O próximo capítulo trata das linguagens e a reconfiguração dos modos de narrar em suas diferentes expressões: verbal, sonora, escrita, imagética, que mudam as formas de perceber o mundo e de produzir, aspectos que incidem na evangelização, pois a comunicação como cultura traz novas linguagens que são um desafio na maneira das pessoas compreenderem os conteúdos. Essa mudança requer uma nova adequação, da linguagem impressa à digital com suas lógicas e novas configurações com a Cibercultura e as Redes.
CAPÍTULO 3
LINGUAGENS E A RECONFIGURAÇÃO COMUNICATIVA DOS MODOS DE NARRAR
Enquanto representarmos a técnica como um instrumento, ficaremos presos à vontade de querer dominá-la. Todo nosso empenho passará por fora da essência da técnica.
Martin Heidegger
A mudança nos modos de narrar, na cultura contemporânea, faz parte das linguagens e saberes marcados pela entrada de novos códigos e combinações, que criam sentidos, ampliando os modos de perceber, de sentir e de pensar, que articulam a lógica e a intuição. As expressões plurais e sensoriais na linguagem oral, escrita, sonora, imagética, digital, de forma linear ou não linear, são maneiras de conhecer e narrar o mundo com janelas simultâneas, potencializadas pelas conexões da comunicação mediadas pelas tecnologias.
A linguagem é uma característica própria do ser humano, enquanto racional, o que garante sua interação social. Essa capacidade comunicativa no convívio social favorece a troca de mensagens, produzidas por um sistema de signos verbais, sonoros, visuais e táteis, que evoluem com as combinações e a hibridização da linguagem, de modo que a comunicação está em trânsito, e se torna necessário estabelecer diálogos para a ampliação do campo educativo e comunicacional.

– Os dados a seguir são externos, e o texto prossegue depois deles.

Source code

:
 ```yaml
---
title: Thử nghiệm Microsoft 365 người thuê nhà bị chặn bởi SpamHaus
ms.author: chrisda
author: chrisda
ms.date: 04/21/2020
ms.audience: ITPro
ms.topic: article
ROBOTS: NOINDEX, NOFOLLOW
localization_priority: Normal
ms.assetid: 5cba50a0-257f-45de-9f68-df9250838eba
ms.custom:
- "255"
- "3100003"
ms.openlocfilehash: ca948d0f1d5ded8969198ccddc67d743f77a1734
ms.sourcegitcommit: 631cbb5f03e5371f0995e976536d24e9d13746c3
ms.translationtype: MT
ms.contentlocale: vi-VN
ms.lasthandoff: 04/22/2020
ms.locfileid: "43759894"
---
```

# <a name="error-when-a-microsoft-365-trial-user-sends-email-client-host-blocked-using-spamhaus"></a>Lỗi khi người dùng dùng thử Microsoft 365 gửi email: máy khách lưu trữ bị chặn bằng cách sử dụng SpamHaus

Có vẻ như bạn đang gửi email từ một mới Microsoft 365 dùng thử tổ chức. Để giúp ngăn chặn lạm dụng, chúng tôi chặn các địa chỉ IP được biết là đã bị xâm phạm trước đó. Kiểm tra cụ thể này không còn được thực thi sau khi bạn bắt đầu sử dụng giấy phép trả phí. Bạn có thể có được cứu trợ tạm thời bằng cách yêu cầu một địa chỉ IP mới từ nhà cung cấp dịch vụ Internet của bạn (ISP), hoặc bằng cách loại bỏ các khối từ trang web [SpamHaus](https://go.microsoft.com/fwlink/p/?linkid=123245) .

O ser humano manifesta de forma privilegiada a sociabilidade como dimensão essencial do existir. A linguagem unifica o mundo dos objetos e dos sentidos e é fundamental na organização da vida social, nas inter-relações, assumindo diversidade de formatos na produção pela mídia. O sentido das linguagens abordado é da complexidade das maneiras de narrar, assumidas pela mídia, da linguagem verbal, passando pelo texto escrito, visual, sonoro e do hipertexto; linguagens complexas, que “resultam da capacidade de se cruzar, numa mesma situação, vários tipos de signos, hibridizando-os” (CITELLI, 2006, p. 137).
Para pensar, de maneira ampliada, a circulação da linguagem verbal nos meios de comunicação, é necessário levar em conta os sistemas complexos de produção dos sentidos, os fluxos, cruzamentos, interpenetrações, interposições, ajustes e afastamentos de códigos e sistemas de linguagem que elaboram as significações nos ambientes midiáticos. Da mesma forma, palavras, sons, imagem, música, ordenados em uma nova
totalidade significativa, criam novos significados e linguagens. São combinações nesse mecanismo sinergético, “toda ela movida por migrações, passagens e cruzamentos entre suportes, dispositivos técnicos, recursos digitais, linguagens” (CITELLI, 2006, p. 137).